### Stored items

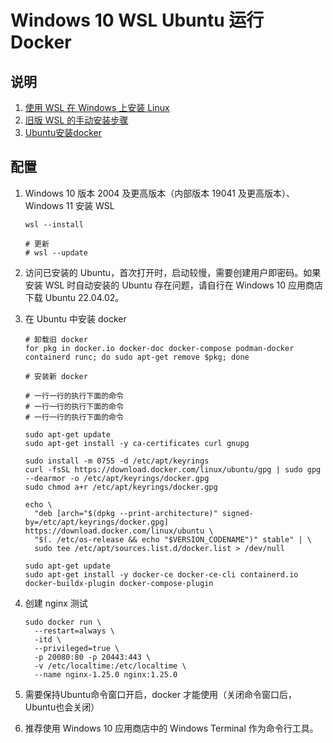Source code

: # Windows 10 WSL Ubuntu 运行 Docker

## 说明

1. [使用 WSL 在 Windows 上安装 Linux]([https://learn.microsoft.com/zh-cn/windows/wsl/install](https://learn.microsoft.com/zh-cn/windows/wsl/install))
2. [旧版 WSL 的手动安装步骤]([https://learn.microsoft.com/zh-cn/windows/wsl/install-manual](https://learn.microsoft.com/zh-cn/windows/wsl/install-manual))
3. [Ubuntu安装docker]([https://docs.docker.com/engine/install/ubuntu/](https://docs.docker.com/engine/install/ubuntu/))

## 配置

1. Windows 10 版本 2004 及更高版本（内部版本 19041 及更高版本）、Windows 11 安装 WSL

   ```shell
   wsl --install
   
   # 更新
   # wsl --update
   ```

2. 访问已安装的 Ubuntu，首次打开时，启动较慢，需要创建用户即密码。如果安装 WSL 时自动安装的 Ubuntu 存在问题，请自行在 Windows
   10 应用商店下载 Ubuntu 22.04.02。

3. 在 Ubuntu 中安装 docker

   ```shell
   # 卸载旧 docker
   for pkg in docker.io docker-doc docker-compose podman-docker containerd runc; do sudo apt-get remove $pkg; done
   ```

   ```shell
   # 安装新 docker
   
   # 一行一行的执行下面的命令
   # 一行一行的执行下面的命令
   # 一行一行的执行下面的命令
   
   sudo apt-get update
   sudo apt-get install -y ca-certificates curl gnupg
   
   sudo install -m 0755 -d /etc/apt/keyrings
   curl -fsSL https://download.docker.com/linux/ubuntu/gpg | sudo gpg --dearmor -o /etc/apt/keyrings/docker.gpg
   sudo chmod a+r /etc/apt/keyrings/docker.gpg
   
   echo \
     "deb [arch="$(dpkg --print-architecture)" signed-by=/etc/apt/keyrings/docker.gpg] https://download.docker.com/linux/ubuntu \
     "$(. /etc/os-release && echo "$VERSION_CODENAME")" stable" | \
     sudo tee /etc/apt/sources.list.d/docker.list > /dev/null
   
   sudo apt-get update
   sudo apt-get install -y docker-ce docker-ce-cli containerd.io docker-buildx-plugin docker-compose-plugin
   ```

4. 创建 nginx 测试

   ```shell
   sudo docker run \
     --restart=always \
     -itd \
     --privileged=true \
     -p 20080:80 -p 20443:443 \
     -v /etc/localtime:/etc/localtime \
     --name nginx-1.25.0 nginx:1.25.0
   ```

5. 需要保持Ubuntu命令窗口开启，docker 才能使用（关闭命令窗口后，Ubuntu也会关闭）
6. 推荐使用 Windows 10 应用商店中的 Windows Terminal 作为命令行工具。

### EXERCISE DETAILS
Scan the entries above and return each line that holds "echo".

### THE COMPLETED TASK
   echo \
     "$(. /etc/os-release && echo "$VERSION_CODENAME")" stable" | \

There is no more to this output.